ARTS TV
- Country: Ethiopia
- Network: Digital media and satellite television network

Programming
- Language(s): Amharic; English;
- Picture format: 1080i 16:9, 4:3 (HDTV) Downscaled to 576i for the SDTV feed

Ownership
- Owner: African Renaissance Television Services S.C.
- Sister channels: Arts TV World (Digital media)

History
- Launched: 2018; 7 years ago

Links
- Website: www.artstv.tv

= ARTS TV =

Ethiopian television channel

African Renaissance Television Services (ARTS TV) is an Ethiopian free-to-air entertainment, and news television channel based in Addis Ababa, Ethiopia.
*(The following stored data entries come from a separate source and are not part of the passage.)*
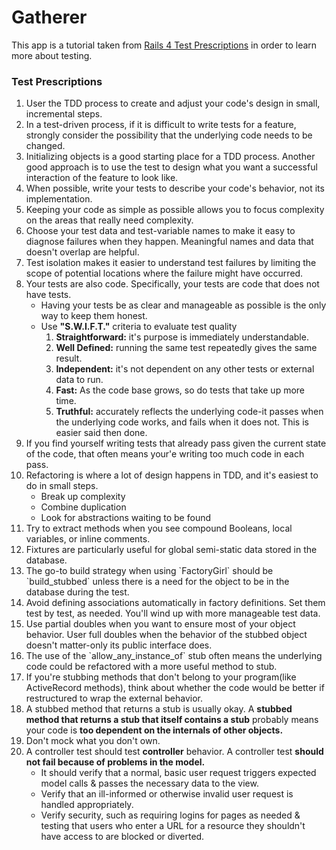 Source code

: # Gatherer
  This app is a tutorial taken from [Rails 4 Test Prescriptions](https://pragprog.com/book/nrtest2/rails-4-test-prescriptions) in order to learn more about testing.

### Test Prescriptions
  <ol>
    <li>User the TDD process to create and adjust your code's design in small, incremental steps.</li>
    <li>In a test-driven process, if it is difficult to write tests for a feature, strongly consider the possibility that the underlying code needs to be changed.</li>
    <li>Initializing objects is a good starting place for a TDD process. Another good approach is to use the test to design what you want a successful interaction of the feature to look like.</li>
    <li>When possible, write your tests to describe your code's behavior, not its implementation.</li>
    <li>Keeping your code as simple as possible allows you to focus complexity on the areas that really need complexity.</li>
    <li>Choose your test data and test-variable names to make it easy to diagnose failures when they happen. Meaningful names and data that doesn't overlap are helpful.</li>
    <li>Test isolation makes it easier to understand test failures by limiting the scope of potential locations where the failure might have occurred.</li>
    <li>Your tests are also code. Specifically, your tests are code that does not have tests.
      <ul>
        <li>Having your tests be as clear and manageable as possible is the only way to keep them honest.</li>
        <li>Use <b>"S.W.I.F.T."</b> criteria to evaluate test quality
          <ol>
            <li><b>Straightforward:</b> it's purpose is immediately understandable.</li>
            <li><b>Well Defined:</b> running the same test repeatedly gives the same result.</li>
            <li><b>Independent:</b> it's not dependent on any other tests or external data to run.</li>
            <li><b>Fast:</b> As the code base grows, so do tests that take up more time.</li>
            <li><b>Truthful:</b> accurately reflects the underlying code-it passes when the underlying code works, and fails when it does not. This is easier said then done.</li>
          </ol>
        </li>
      </ul>
    </li>
    <li>If you find yourself writing tests that already pass given the current state of the code, that often means your'e writing too much code in each pass.</li>
    <li>Refactoring is where a lot of design happens in TDD, and it's easiest to do in small steps.
      <ul>
      <li>Break up complexity</li>
      <li>Combine duplication</li>
      <li>Look for abstractions waiting to be found</li>
      </ul>
    </li>
    <li>Try to extract methods when you see compound Booleans, local variables, or inline comments.</li>
    <li>Fixtures are particularly useful for global semi-static data stored in the database.</li>
    <li>The go-to build strategy when using `FactoryGirl` should be `build_stubbed` unless there is a need for the object to be in the database during the test.</li>
    <li>Avoid defining associations automatically in factory definitions. Set them test by test, as needed. You'll wind up with more manageable test data.</li>
    <li>Use partial doubles when you want to ensure most of your object behavior. User full doubles when the behavior of the stubbed object doesn't matter-only its public interface does.</li>
    <li>The use of the `allow_any_instance_of` stub often means the underlying code could be refactored with a more useful method to stub.</li>
    <li>If you're stubbing methods that don't belong to your program(like ActiveRecord methods), think about whether the code would be better if restructured to wrap the external behavior.</li>
    <li>A stubbed method that returns a stub is usually okay. A <b>stubbed method that returns a stub that itself contains a stub</b> probably means your code is <b>too dependent on the internals of other objects.</b></li>
    <li>Don't mock what you don't own.</li>
    <li>A controller test should test <b>controller</b> behavior. A controller test <b>should not fail because of problems in the model.</b>
      <ul>
        <li>It should verify that a normal, basic user request triggers expected model calls & passes the necessary data to the view.</li>
        <li>Verify that an ill-informed or otherwise invalid user request is handled appropriately.</li>
        <li>Verify security, such as requiring logins for pages as needed & testing that users who enter a URL for a resource they shouldn't have access to are blocked or diverted.</li>
      </ul>
    </li>
  <ol>
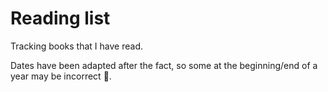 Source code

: # Reading list

Tracking books that I have read.

Dates have been adapted after the fact, so some at the beginning/end of a year may be incorrect :shrug:.
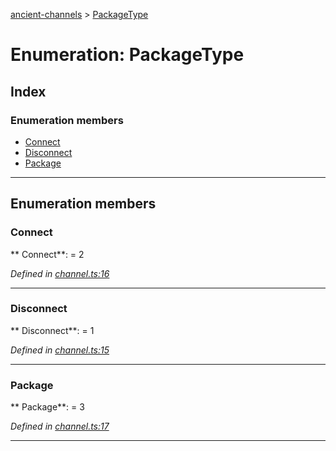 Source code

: [ancient-channels](../README.md) > [PackageType](../enums/packagetype.md)



# Enumeration: PackageType

## Index

### Enumeration members

* [Connect](packagetype.md#connect)
* [Disconnect](packagetype.md#disconnect)
* [Package](packagetype.md#package)



---
## Enumeration members
<a id="connect"></a>

###  Connect

** Connect**:    = 2

*Defined in [channel.ts:16](https://github.com/AncientSouls/Channels/blob/5f74e67/src/lib/channel.ts#L16)*





___

<a id="disconnect"></a>

###  Disconnect

** Disconnect**:    = 1

*Defined in [channel.ts:15](https://github.com/AncientSouls/Channels/blob/5f74e67/src/lib/channel.ts#L15)*





___

<a id="package"></a>

###  Package

** Package**:    = 3

*Defined in [channel.ts:17](https://github.com/AncientSouls/Channels/blob/5f74e67/src/lib/channel.ts#L17)*





___


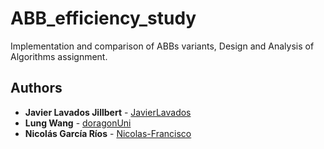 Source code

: # ABB_efficiency_study
Implementation and comparison of ABBs variants, Design and Analysis of Algorithms assignment.

## Authors
- **Javier Lavados Jillbert** - [JavierLavados](https://github.com/JavierLavados)
- **Lung Wang** - [doragonUni](https://github.com/doragonUni)
- **Nicolás García Ríos** - [Nicolas-Francisco](https://github.com/Nicolas-Francisco)
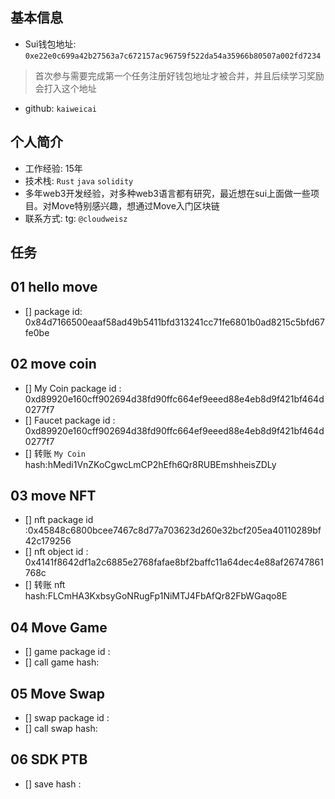 ## 基本信息
- Sui钱包地址: `0xe22e0c699a42b27563a7c672157ac96759f522da54a35966b80507a002fd7234`
> 首次参与需要完成第一个任务注册好钱包地址才被合并，并且后续学习奖励会打入这个地址
- github: `kaiweicai`

## 个人简介
- 工作经验: 15年
- 技术栈: `Rust` `java` `solidity`
- 多年web3开发经验，对多种web3语言都有研究，最近想在sui上面做一些项目。对Move特别感兴趣，想通过Move入门区块链
- 联系方式: tg: `@cloudweisz` 

## 任务

##   01 hello move  
- [] package id: 0x84d7166500eaaf58ad49b5411bfd313241cc71fe6801b0ad8215c5bfd67fe0be

##   02 move coin
- [] My Coin package id : 0xd89920e160cff902694d38fd90ffc664ef9eeed88e4eb8d9f421bf464d0277f7
- [] Faucet package id : 0xd89920e160cff902694d38fd90ffc664ef9eeed88e4eb8d9f421bf464d0277f7
- [] 转账 `My Coin` hash:hMedi1VnZKoCgwcLmCP2hEfh6Qr8RUBEmshheisZDLy

##   03 move NFT
- [] nft package id :0x45848c6800bcee7467c8d77a703623d260e32bcf205ea40110289bf42c179256
- [] nft object id : 0x4141f8642df1a2c6885e2768fafae8bf2baffc11a64dec4e88af26747861768c
- [] 转账 nft  hash:FLCmHA3KxbsyGoNRugFp1NiMTJ4FbAfQr82FbWGaqo8E

##   04 Move Game
- [] game package id :
- [] call game hash:

##   05 Move Swap
- [] swap package id :
- [] call swap hash:

##   06 SDK PTB
- [] save hash :
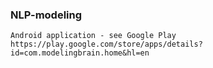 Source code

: ### NLP-modeling

    Android application - see Google Play
    https://play.google.com/store/apps/details?id=com.modelingbrain.home&hl=en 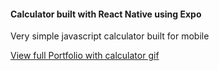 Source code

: #### Calculator built with React Native using Expo  

Very simple javascript calculator built for mobile 

[View full Portfolio with calculator gif](www.westonperkins.com/#calculator) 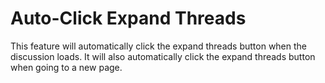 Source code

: # Auto-Click Expand Threads

This feature will automatically click the expand threads button when the discussion loads. It will also automatically click the expand threads button when going to a new page.
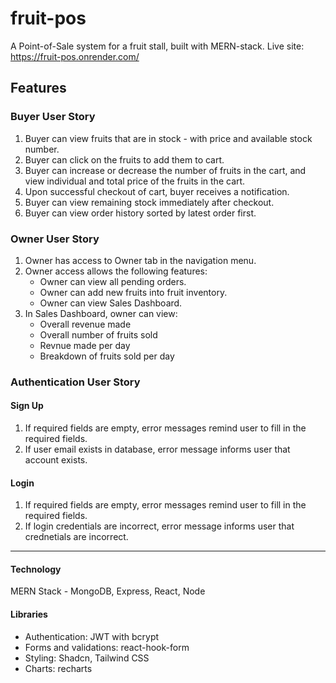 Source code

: # fruit-pos

A Point-of-Sale system for a fruit stall, built with MERN-stack.
Live site: https://fruit-pos.onrender.com/

## Features

### Buyer User Story

1. Buyer can view fruits that are in stock - with price and available stock number.
2. Buyer can click on the fruits to add them to cart.
3. Buyer can increase or decrease the number of fruits in the cart, and view individual and total price of the fruits in the cart.
4. Upon successful checkout of cart, buyer receives a notification.
5. Buyer can view remaining stock immediately after checkout.
6. Buyer can view order history sorted by latest order first.

### Owner User Story

1. Owner has access to Owner tab in the navigation menu.
2. Owner access allows the following features:
   - Owner can view all pending orders.
   - Owner can add new fruits into fruit inventory.
   - Owner can view Sales Dashboard.
3. In Sales Dashboard, owner can view:
   - Overall revenue made
   - Overall number of fruits sold
   - Revnue made per day
   - Breakdown of fruits sold per day

### Authentication User Story

#### Sign Up

1. If required fields are empty, error messages remind user to fill in the required fields.
2. If user email exists in database, error message informs user that account exists.

#### Login

1. If required fields are empty, error messages remind user to fill in the required fields.
2. If login credentials are incorrect, error message informs user that crednetials are incorrect.

---

#### Technology

MERN Stack - MongoDB, Express, React, Node

#### Libraries

- Authentication: JWT with bcrypt
- Forms and validations: react-hook-form
- Styling: Shadcn, Tailwind CSS
- Charts: recharts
ARTS TV was created to provide Ethiopia with a television station with no party affiliation and an Africa-centric point of view, looking at the continent's culture, history, arts, politics, and news.

ARTS TV creates productions and broadcasts programming primarily in Amharic with the company working on complementary English support. It has its studios located in Addis Ababa, Ethiopia and has a digital presence based on productions that it generates from in-house sources and from its subsidiary company African Renaissance Television Service, Inc. based in Chicago, Illinois.

== History ==
ARTS TV was initially founded in 2016 by twenty-two Ethiopians that include athletes, celebrities, educators, physicians, attorneys, and international CEOs. The company was created initially to produce and broadcast media focused on the cultures, politics, art, food, fashion, and news of Africa.